● **Work request**
Tally every line in the listing that holds the string "Replication", then state the total and nothing more.

*** Material provided Section Begins ***

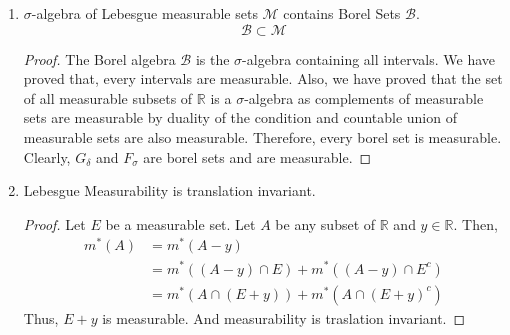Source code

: \begin{enumerate}
\begin{proof}
	Clearly, $m^\ast(A_1) \le \sum_{k=1}^\infty l(I_k')$ and $m^\ast(A_2) \le \sum_{k=1}^\infty l(I_k'')$.
	\begin{align*}
		m^\ast(A_1)+m^\ast(A_2) & \le \sum_{k=1}^\infty l(I_k') + \sum_{k=1}^\infty l(I_k'') \\
		& \le \sum_{k=1}^\infty l(I_k') + l(I_k'') \\
		& \le \sum_{k=1}^\infty l(I_k) \le m^\ast(A)
	\end{align*}
		Thus, $(a,\infty)$ is measurable. Therefore, every interval is measurable.
	\end{proof}
	\item $\sigma$-algebra of Lebesgue measurable sets $\mathcal{M}$ contains Borel Sets $\mathcal{B}$.
	\begin{equation}
		\mathcal{B} \subset \mathcal{M}
	\end{equation}
	\begin{proof}
	The Borel algebra $\mathcal{B}$ is the $\sigma$-algebra containing all intervals. We have proved that, every intervals are measurable. Also, we have proved that the set of all measurable subsets of $\mathbb{R}$ is a $\sigma$-algebra as complements of measurable sets are measurable by duality of the condition and countable union of measurable sets are also measurable. Therefore, every borel set is measurable. Clearly, $G_\delta$ and $F_\sigma$ are borel sets and are measurable.
	\end{proof}
	\item Lebesgue Measurability is translation invariant.
	\begin{proof}
		Let $E$ be a measurable set. Let $A$ be any subset of $\mathbb{R}$ and $y \in \mathbb{R}$. Then,
	\begin{align*}
		m^\ast(A) & = m^\ast(A-y)\\
		& = m^\ast((A-y) \cap E) + m^\ast((A-y) \cap E^c)\\
		& = m^\ast(A \cap (E+y)) + m^\ast(A \cap (E+y)^c)
	\end{align*}
		Thus, $E+y$ is measurable. And measurability is traslation invariant.
	\end{proof}
\end{enumerate}

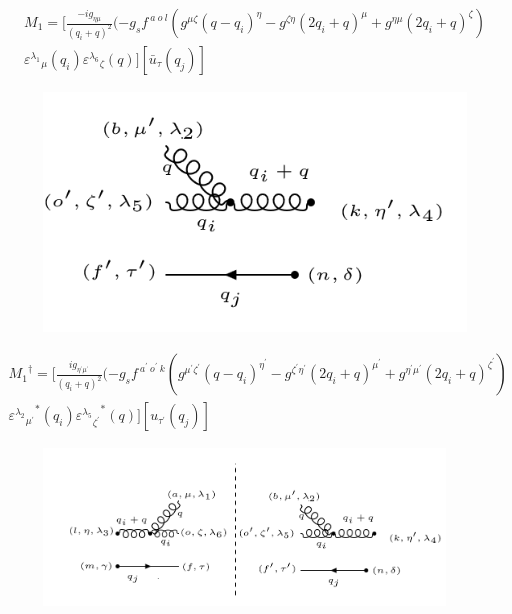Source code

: \begin{equation}
\begin{split}
M_1=[\frac{-ig_{{\eta}{\mu}}}{(q_i +q)^2}(-g_s f^{\:a\:o\:l}(g^{{\mu}{\zeta}}(q-q_i)^{\eta}-g^{{\zeta}{\eta}}(2q_i +q)^{\mu}+g^{{\eta}{\mu}}(2q_i +q)^{\zeta})\\
{\varepsilon^{\lambda_1}}_{\mu} (q_i) {\varepsilon^{\lambda_6}}_{\zeta} (q)][\bar{u}_{\tau}(q_j)]
\end{split}
\end{equation}
\begin{figure}[ht!]
\centering
\includegraphics[scale=0.7]{images/ggqM1dagger.png}
\end{figure}
\begin{equation}
\begin{split}
{M_1}^{\dagger}=[\frac{ig_{{{\eta}^{\prime}}{{\mu}^{\prime}}}}{(q_i +q)^2}(-g_s f^{\:a^{\prime}\:o^{\prime}\:k}(g^{{{\mu}^{\prime}}{{\zeta}^{\prime}}}(q-q_i)^{{\eta}^{\prime}}-g^{{{\zeta}^{\prime}}{{\eta}^{\prime}}}(2q_i +q)^{{\mu}^{\prime}}+g^{{{\eta}^{\prime}}{{\mu}^{\prime}}}(2q_i +q)^{{\zeta}^{\prime}})\\
{{\varepsilon^{\lambda_2}}_{{\mu}^{\prime}}}^* (q_i) {{\varepsilon^{\lambda_5}}_{{\zeta}^{\prime}}}^* (q)][{u}_{{\tau}^{\prime}}(q_j)]
\end{split}
\end{equation}
\begin{figure}[ht!]
\centering
\includegraphics[width=0.95\textwidth]{images/ggqM1squer.png}
\end{figure}
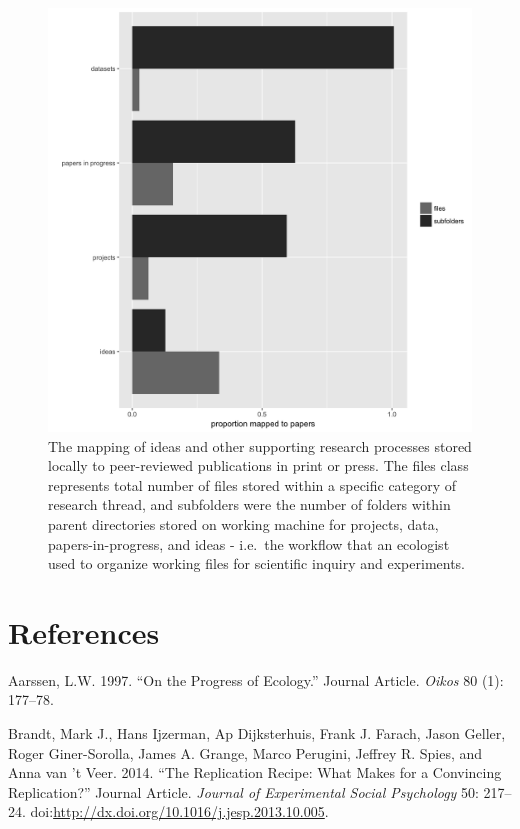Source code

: \documentclass[]{elsarticle} %
\makeatletter
\def\maxwidth{\ifdim\Gin@nat@width>\linewidth\linewidth
\else\Gin@nat@width\fi}
\let\Oldincludegraphics\includegraphics
\renewcommand{\includegraphics}[1]{\Oldincludegraphics[width=\maxwidth]{#1}}
\makeatother
\begin{document}
\begin{figure}
\centering
\includegraphics{./fig2.png}
\caption{The mapping of ideas and other supporting research processes
stored locally to peer-reviewed publications in print or press. The
files class represents total number of files stored within a specific
category of research thread, and subfolders were the number of folders
within parent directories stored on working machine for projects, data,
papers-in-progress, and ideas - i.e.~the workflow that an ecologist used
to organize working files for scientific inquiry and experiments.}
\end{figure}

\section*{References}\label{references}

\hypertarget{refs}{}
\hypertarget{ref-Aarssen1997}{}
Aarssen, L.W. 1997. ``On the Progress of Ecology.'' Journal Article.
\emph{Oikos} 80 (1): 177--78.

\hypertarget{ref-Brandt2014}{}
Brandt, Mark J., Hans Ijzerman, Ap Dijksterhuis, Frank J. Farach, Jason
Geller, Roger Giner-Sorolla, James A. Grange, Marco Perugini, Jeffrey R.
Spies, and Anna van 't Veer. 2014. ``The Replication Recipe: What Makes
for a Convincing Replication?'' Journal Article. \emph{Journal of
Experimental Social Psychology} 50: 217--24.
doi:\href{https://doi.org/http://dx.doi.org/10.1016/j.jesp.2013.10.005}{http://dx.doi.org/10.1016/j.jesp.2013.10.005}.
\end{document}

*** Material provided Section Ends ***

● **Exercise result**
2